In search of the craic

Seated at the expansive bar counter of the new Irish Exit bar in Moynihan Train Hall in mid-town Manhattan in New York City, early evening was a joyous experience in what is undoubtedly one of the best station bars or pubs I’ve encountered during my travels.

With around 250 covers, it is a pretty extensive space, but the sight lines are broken up to give a more intimate feeling to the venue that sits on the concourse of the station, surrounded by an array of food vendors. Anyone interested in train travel will recall those old school wall-mounted train timetables that continuously flick over when the train times need refreshing.

Irish Exit has a couple of those placed above the central bar area that flick up little known facts about Ireland, along with the updated train times. There is something very comforting to this flickering sound, and among other things, I learnt that three million pints of Guinness are brewed in Dublin every day.

There are also some innovative aspects such as QR codes on the tables that suggest you have “one for the road – the train can wait”, while other signage recommends you take away a “pint of plain for the train”. There was also a sign that summed up the bar – “drink like the Irish – exit with a smile”.

Amid all its professionalism and clever little touches, Irish Exit is, at heart, an Irish bar, and there is something unique about that proposition that is not quite replicated by other bars and drinking cultures. New York is undoubtedly the home of the Irish bar outside of Ireland, and the guys running Irish Exit have some great form because they previously created The Dead Rabbit pub in Lower Manhattan in 2013, and by only 2016 it was awarded with the acclaimed title of “Best Bar in the World”.

The place is very slick and a world away from the Irish pub that I visited in north London just before my New York trip. PJ O’Connor’s sits near Wood Green underground station and looks very much like the bulk of the New York Irish bars that you find scattered across the city, and in every other city in the world, in reality

Its frosted glass gives no indication of what to expect, which can be quite intimidating, as my wife informed me. But on entering the compact venue, there was a warmth in the welcome as it revealed itself to have that quintessential character of an Irish bar. It’s never just about the Guinness, or the horse racing on the TVs, or the cheese and onion Tayto’s crisps. It’s something else.  

The Irish Exit interior

On my visit to The Devonshire in Soho recently – which has rapidly established a reputation as one of London’s best Irish bars – the much-lauded landlord Oisin Rogers informed me that it’s all about the craic. I first came across this when travelling to Ireland for the horse racing many years ago, and I found upon investigation that it is “a term for news, gossip, fun, entertainment and enjoyable conversation, particularly prominent in Ireland”. It could undoubtedly encompass other factors, but I reckon we all know it when we see it or feel it. 

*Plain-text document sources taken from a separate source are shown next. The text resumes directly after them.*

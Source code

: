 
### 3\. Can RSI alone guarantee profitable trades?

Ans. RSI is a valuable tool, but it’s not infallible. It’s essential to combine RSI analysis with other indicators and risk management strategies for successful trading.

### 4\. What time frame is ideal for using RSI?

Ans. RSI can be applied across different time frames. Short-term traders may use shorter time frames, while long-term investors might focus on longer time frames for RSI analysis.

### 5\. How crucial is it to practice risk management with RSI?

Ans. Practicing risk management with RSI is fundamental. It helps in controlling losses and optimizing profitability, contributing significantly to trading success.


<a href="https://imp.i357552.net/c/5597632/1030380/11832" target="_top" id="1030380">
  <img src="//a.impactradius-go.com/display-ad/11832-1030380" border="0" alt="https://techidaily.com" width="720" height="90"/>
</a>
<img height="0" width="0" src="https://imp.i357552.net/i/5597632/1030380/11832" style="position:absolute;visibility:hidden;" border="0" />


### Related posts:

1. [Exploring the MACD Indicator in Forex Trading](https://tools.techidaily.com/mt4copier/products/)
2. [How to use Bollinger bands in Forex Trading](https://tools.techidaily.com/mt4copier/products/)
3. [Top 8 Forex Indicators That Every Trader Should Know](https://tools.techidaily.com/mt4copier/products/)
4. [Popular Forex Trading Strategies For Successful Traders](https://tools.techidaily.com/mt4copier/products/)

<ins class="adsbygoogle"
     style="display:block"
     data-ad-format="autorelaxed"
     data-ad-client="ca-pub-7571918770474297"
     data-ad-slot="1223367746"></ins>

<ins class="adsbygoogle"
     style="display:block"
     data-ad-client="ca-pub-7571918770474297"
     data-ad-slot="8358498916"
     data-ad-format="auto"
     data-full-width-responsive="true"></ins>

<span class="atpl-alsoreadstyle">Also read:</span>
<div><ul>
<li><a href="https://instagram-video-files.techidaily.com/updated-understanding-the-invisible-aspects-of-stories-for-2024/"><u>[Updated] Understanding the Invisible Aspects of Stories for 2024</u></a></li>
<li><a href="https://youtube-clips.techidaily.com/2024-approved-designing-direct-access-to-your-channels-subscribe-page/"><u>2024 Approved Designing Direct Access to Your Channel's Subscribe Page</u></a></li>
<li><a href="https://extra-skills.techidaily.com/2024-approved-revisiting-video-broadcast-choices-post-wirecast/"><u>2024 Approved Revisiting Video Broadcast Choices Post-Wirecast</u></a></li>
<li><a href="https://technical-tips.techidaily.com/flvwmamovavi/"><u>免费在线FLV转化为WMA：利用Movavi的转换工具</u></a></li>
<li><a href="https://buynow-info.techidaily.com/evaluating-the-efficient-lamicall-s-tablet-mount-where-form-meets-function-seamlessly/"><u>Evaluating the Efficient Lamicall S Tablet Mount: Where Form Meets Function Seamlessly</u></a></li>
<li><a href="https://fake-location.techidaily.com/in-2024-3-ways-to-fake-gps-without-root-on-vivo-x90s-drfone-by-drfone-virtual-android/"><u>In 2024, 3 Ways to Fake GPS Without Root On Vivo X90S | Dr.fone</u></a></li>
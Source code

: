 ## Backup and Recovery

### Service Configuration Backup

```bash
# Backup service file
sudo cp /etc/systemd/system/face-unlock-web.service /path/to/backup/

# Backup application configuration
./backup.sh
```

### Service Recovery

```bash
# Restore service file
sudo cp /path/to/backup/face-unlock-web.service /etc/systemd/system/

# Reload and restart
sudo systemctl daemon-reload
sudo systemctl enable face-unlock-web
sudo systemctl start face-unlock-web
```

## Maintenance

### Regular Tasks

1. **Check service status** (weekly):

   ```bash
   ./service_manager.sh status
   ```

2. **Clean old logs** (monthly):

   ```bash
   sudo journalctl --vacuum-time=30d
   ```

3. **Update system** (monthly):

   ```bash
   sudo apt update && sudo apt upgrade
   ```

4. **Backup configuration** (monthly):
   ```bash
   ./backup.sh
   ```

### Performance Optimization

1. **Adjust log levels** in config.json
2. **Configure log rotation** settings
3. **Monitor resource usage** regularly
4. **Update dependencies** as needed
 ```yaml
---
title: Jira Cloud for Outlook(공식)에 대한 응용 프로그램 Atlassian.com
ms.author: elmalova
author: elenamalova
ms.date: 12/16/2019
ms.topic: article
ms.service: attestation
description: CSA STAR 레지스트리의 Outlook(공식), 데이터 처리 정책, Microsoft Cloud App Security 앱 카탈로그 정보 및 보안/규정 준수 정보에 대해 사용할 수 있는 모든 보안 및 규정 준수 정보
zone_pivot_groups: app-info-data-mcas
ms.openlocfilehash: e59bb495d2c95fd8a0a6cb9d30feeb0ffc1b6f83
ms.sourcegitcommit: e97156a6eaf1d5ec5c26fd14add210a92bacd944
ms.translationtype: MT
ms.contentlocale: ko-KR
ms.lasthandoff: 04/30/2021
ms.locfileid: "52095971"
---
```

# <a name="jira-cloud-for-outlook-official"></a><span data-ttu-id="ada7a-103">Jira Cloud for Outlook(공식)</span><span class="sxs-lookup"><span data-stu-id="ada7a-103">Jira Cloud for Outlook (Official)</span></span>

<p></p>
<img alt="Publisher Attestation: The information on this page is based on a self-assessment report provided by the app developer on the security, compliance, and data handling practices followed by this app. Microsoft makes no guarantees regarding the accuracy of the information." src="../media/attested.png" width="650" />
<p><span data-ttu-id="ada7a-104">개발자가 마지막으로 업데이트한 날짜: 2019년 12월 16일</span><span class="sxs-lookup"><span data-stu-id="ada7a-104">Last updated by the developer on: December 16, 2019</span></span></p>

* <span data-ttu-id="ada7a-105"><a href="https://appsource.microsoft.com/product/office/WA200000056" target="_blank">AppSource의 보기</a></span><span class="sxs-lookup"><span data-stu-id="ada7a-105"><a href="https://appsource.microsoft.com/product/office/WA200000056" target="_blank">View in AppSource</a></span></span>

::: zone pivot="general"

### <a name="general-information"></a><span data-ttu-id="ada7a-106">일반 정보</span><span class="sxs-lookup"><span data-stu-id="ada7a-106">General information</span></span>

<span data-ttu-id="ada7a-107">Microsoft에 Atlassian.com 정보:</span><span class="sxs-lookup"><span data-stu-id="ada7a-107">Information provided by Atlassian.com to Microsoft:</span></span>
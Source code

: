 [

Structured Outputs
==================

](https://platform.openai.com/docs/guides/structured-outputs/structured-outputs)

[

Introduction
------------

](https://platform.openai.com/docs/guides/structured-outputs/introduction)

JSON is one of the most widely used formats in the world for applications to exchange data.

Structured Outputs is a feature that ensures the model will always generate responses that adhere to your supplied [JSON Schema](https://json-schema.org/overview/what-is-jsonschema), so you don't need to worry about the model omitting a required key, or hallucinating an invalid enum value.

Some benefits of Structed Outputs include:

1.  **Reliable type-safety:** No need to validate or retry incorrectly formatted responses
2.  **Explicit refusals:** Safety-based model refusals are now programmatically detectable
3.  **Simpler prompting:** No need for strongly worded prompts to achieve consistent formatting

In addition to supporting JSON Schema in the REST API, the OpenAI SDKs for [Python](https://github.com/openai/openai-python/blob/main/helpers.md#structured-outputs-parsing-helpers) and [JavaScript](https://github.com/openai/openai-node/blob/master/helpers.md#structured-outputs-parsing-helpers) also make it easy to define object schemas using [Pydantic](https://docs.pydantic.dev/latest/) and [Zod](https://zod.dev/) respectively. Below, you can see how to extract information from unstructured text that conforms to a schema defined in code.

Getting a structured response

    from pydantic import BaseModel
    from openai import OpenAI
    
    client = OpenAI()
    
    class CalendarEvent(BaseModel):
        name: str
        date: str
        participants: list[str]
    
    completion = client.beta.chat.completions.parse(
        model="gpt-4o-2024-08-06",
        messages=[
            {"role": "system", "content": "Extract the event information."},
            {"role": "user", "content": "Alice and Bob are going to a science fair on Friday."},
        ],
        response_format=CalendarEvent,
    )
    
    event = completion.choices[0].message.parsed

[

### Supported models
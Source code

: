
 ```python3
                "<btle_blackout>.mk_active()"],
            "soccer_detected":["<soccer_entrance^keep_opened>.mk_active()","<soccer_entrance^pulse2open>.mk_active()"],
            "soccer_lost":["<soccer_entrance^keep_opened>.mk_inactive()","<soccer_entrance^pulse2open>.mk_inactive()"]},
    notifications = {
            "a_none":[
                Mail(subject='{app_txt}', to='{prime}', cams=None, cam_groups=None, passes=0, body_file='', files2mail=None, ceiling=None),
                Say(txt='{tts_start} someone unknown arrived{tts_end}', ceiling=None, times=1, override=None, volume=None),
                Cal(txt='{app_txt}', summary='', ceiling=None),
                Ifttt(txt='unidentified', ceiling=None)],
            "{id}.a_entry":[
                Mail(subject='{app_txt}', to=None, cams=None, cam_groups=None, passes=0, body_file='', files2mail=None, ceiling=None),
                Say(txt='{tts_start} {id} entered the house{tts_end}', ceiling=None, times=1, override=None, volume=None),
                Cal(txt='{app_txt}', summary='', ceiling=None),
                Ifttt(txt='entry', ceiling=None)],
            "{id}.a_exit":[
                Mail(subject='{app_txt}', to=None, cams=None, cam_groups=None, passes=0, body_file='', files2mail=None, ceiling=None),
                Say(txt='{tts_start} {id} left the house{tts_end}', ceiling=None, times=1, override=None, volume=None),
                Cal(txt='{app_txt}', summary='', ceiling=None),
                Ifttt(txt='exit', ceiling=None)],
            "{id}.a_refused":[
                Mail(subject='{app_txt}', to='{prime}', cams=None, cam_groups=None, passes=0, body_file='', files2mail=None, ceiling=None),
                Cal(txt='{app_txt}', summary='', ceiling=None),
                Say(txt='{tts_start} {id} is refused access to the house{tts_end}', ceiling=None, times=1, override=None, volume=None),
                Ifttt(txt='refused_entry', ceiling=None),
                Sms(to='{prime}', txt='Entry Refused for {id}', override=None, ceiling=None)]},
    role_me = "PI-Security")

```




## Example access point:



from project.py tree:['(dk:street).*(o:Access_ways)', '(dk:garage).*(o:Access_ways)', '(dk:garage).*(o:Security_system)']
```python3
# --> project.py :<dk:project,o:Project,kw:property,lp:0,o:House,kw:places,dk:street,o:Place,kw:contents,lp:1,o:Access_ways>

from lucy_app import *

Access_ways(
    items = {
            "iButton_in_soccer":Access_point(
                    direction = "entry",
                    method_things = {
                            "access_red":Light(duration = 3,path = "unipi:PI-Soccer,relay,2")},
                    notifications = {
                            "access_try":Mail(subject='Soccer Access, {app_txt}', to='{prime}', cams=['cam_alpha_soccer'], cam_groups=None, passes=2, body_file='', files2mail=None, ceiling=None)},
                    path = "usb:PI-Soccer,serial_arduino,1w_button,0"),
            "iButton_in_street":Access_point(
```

It is very much synonymous with the pub. When recent newspaper reports highlighted a man in Ireland who had drank 81 pints across the three days of new year, he suggested he’d embarked on this odd activity simply for the craic. It’s a slightly nebulous definition – similar to terroir, I’d suggest – meaning we can all very much take from it what we like.

For me, it is not about downing 81 pints. It is instead about my understanding that the Irish bar, wherever it might be – whether it’s Wood Green High Street or in mid-town Manhattan – will be a place that delivers something unique and welcoming. It sounds simple, but is clearly not that easy, because every hospitality business would do exactly that it if could.